Report all lines of the data below that hold the word "available".

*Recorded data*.
═══
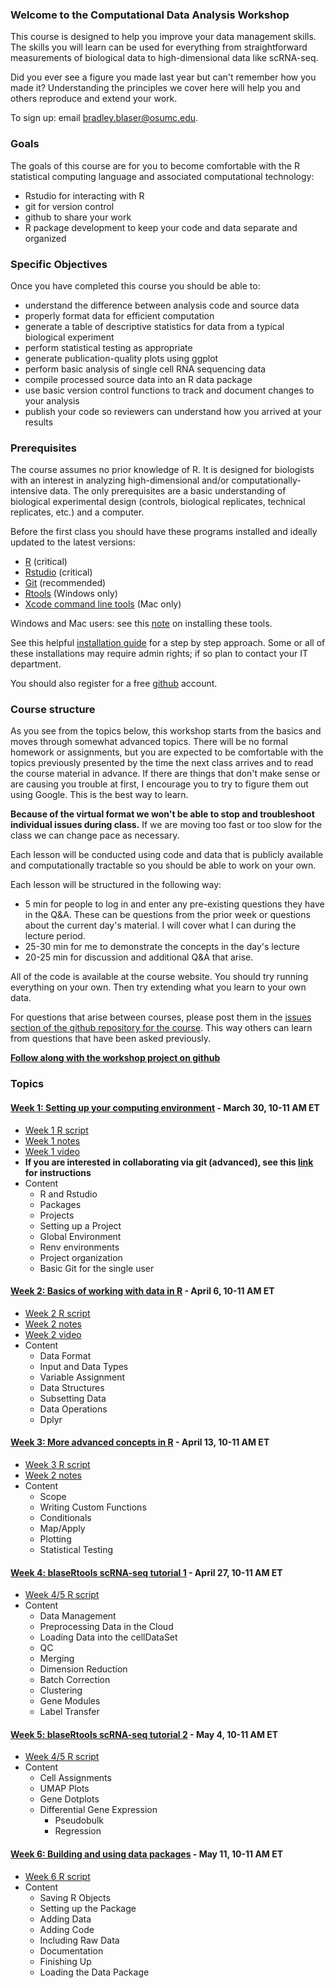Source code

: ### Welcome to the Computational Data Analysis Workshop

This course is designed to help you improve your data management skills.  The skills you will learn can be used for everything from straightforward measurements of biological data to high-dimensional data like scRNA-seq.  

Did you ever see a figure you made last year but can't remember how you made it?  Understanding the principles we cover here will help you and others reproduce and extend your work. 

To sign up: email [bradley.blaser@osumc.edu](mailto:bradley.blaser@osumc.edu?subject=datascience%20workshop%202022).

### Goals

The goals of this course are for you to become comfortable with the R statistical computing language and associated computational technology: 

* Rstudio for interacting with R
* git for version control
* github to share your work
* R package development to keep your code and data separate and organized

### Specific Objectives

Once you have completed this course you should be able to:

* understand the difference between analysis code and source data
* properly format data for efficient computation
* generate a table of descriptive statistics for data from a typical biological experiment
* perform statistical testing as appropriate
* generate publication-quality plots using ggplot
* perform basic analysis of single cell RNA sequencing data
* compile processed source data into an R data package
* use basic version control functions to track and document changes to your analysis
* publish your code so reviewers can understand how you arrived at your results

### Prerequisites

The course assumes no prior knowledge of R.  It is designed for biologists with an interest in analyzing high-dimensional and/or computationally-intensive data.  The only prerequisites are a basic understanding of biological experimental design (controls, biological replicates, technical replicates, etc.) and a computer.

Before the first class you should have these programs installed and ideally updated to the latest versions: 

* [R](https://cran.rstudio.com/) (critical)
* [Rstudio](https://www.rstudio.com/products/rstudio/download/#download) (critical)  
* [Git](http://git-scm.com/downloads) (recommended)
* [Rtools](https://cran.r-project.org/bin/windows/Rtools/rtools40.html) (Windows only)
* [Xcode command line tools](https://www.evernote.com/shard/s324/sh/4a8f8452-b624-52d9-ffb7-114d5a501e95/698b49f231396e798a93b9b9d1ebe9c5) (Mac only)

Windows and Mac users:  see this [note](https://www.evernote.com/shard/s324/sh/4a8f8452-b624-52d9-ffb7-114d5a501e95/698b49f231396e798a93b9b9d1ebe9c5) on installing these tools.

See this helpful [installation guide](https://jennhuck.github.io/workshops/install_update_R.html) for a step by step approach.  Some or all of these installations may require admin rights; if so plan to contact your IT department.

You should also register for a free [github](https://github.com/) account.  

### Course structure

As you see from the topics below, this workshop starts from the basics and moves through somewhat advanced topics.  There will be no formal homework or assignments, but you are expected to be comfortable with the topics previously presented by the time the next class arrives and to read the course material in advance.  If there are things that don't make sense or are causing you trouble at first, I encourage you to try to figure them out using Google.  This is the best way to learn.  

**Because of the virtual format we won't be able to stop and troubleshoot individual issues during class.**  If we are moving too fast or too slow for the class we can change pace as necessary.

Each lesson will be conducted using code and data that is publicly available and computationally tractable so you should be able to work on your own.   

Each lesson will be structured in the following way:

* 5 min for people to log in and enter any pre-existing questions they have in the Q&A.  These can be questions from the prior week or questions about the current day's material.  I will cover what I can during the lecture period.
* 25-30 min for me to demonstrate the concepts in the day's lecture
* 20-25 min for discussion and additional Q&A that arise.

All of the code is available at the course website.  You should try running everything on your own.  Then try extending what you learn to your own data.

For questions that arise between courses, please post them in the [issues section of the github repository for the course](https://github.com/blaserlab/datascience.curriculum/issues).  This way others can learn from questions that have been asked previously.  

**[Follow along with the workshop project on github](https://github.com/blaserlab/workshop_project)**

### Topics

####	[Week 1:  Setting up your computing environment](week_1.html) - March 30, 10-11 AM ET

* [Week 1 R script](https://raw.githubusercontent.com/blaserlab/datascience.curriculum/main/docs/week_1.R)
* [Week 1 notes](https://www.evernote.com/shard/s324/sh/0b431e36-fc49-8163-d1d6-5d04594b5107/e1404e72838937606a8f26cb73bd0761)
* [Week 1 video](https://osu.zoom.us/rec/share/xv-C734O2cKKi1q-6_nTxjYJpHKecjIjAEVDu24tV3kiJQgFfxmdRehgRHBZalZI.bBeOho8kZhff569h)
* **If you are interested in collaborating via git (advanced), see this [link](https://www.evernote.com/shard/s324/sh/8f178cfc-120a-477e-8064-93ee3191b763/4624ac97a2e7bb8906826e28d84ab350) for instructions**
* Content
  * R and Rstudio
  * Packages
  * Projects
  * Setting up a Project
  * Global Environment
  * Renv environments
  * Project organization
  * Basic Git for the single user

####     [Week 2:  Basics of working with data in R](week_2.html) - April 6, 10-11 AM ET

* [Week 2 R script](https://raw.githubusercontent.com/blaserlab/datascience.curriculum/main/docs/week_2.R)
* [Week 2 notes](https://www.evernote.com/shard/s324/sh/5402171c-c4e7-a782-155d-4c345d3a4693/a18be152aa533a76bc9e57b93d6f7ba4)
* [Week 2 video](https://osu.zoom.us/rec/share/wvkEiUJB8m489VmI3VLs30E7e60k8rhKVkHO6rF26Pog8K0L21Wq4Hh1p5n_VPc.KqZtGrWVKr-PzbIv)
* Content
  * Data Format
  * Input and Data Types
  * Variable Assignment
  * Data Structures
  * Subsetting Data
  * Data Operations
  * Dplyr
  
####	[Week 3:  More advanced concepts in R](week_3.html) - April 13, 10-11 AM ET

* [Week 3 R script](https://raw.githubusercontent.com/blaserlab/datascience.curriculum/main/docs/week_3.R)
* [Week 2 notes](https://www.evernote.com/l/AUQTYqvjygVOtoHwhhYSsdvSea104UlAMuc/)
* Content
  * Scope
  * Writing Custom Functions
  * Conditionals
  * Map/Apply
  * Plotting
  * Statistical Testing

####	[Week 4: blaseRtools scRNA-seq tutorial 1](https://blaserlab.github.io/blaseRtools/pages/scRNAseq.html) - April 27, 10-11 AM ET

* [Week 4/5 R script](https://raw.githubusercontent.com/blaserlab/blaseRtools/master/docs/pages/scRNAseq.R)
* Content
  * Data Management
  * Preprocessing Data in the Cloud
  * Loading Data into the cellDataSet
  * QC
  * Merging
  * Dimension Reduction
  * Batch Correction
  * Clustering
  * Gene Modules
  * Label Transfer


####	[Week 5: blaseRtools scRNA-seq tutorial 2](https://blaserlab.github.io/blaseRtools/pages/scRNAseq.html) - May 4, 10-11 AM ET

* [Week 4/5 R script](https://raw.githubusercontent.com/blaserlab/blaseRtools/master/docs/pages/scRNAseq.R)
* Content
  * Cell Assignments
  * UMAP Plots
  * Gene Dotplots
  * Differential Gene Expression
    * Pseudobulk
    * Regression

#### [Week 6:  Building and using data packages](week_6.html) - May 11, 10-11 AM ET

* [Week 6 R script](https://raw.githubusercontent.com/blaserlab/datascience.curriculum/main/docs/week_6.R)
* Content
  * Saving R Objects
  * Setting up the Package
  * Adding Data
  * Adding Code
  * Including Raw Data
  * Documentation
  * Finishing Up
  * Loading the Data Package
═══
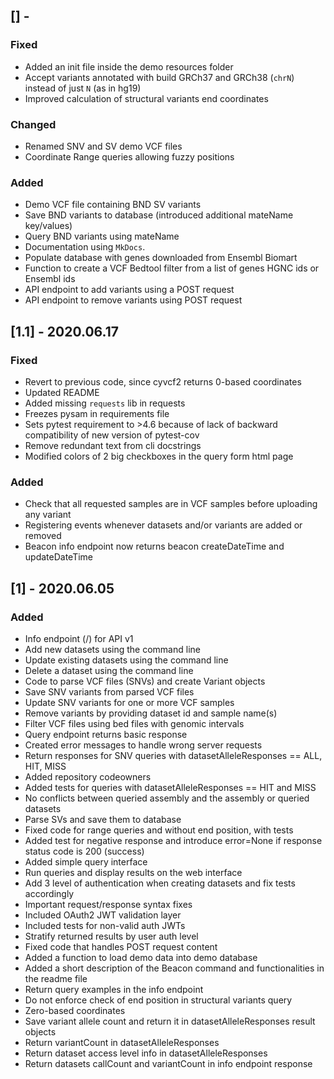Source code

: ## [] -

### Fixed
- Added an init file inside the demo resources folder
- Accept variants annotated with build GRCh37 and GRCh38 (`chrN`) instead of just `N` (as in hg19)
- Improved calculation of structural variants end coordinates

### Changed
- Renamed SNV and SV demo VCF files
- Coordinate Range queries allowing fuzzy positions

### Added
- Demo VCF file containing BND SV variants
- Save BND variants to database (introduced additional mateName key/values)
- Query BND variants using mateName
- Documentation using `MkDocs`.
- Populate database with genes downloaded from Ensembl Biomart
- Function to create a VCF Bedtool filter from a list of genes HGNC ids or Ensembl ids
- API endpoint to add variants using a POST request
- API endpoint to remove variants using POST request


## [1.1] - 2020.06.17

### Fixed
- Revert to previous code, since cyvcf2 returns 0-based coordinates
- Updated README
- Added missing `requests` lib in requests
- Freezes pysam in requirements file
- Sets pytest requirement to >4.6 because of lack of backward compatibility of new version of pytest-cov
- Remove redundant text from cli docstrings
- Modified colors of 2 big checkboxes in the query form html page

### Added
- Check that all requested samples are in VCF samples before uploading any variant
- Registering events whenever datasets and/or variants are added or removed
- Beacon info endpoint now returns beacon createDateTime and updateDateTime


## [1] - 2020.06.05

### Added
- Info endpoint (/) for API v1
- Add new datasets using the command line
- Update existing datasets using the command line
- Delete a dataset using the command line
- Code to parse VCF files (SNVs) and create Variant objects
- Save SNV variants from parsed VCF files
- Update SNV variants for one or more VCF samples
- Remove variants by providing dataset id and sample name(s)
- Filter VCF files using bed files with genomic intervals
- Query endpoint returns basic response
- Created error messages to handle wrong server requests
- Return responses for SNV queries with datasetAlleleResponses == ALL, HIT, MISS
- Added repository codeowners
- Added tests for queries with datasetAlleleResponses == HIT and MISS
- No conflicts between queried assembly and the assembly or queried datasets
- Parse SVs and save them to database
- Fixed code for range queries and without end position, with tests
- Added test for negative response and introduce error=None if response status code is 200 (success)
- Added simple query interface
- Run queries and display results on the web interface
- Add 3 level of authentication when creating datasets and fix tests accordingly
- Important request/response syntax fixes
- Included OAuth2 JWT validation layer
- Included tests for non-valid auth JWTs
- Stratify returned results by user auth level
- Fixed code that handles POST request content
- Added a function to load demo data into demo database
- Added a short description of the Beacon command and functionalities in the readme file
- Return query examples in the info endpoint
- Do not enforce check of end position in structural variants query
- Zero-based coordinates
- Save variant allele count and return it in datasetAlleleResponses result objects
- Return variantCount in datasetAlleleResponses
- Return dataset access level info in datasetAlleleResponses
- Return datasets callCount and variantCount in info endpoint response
═══
*Solution for this problem*.
Each lesson will be conducted using code and data that is publicly available and computationally tractable so you should be able to work on your own.   
All of the code is available at the course website.  You should try running everything on your own.  Then try extending what you learn to your own data.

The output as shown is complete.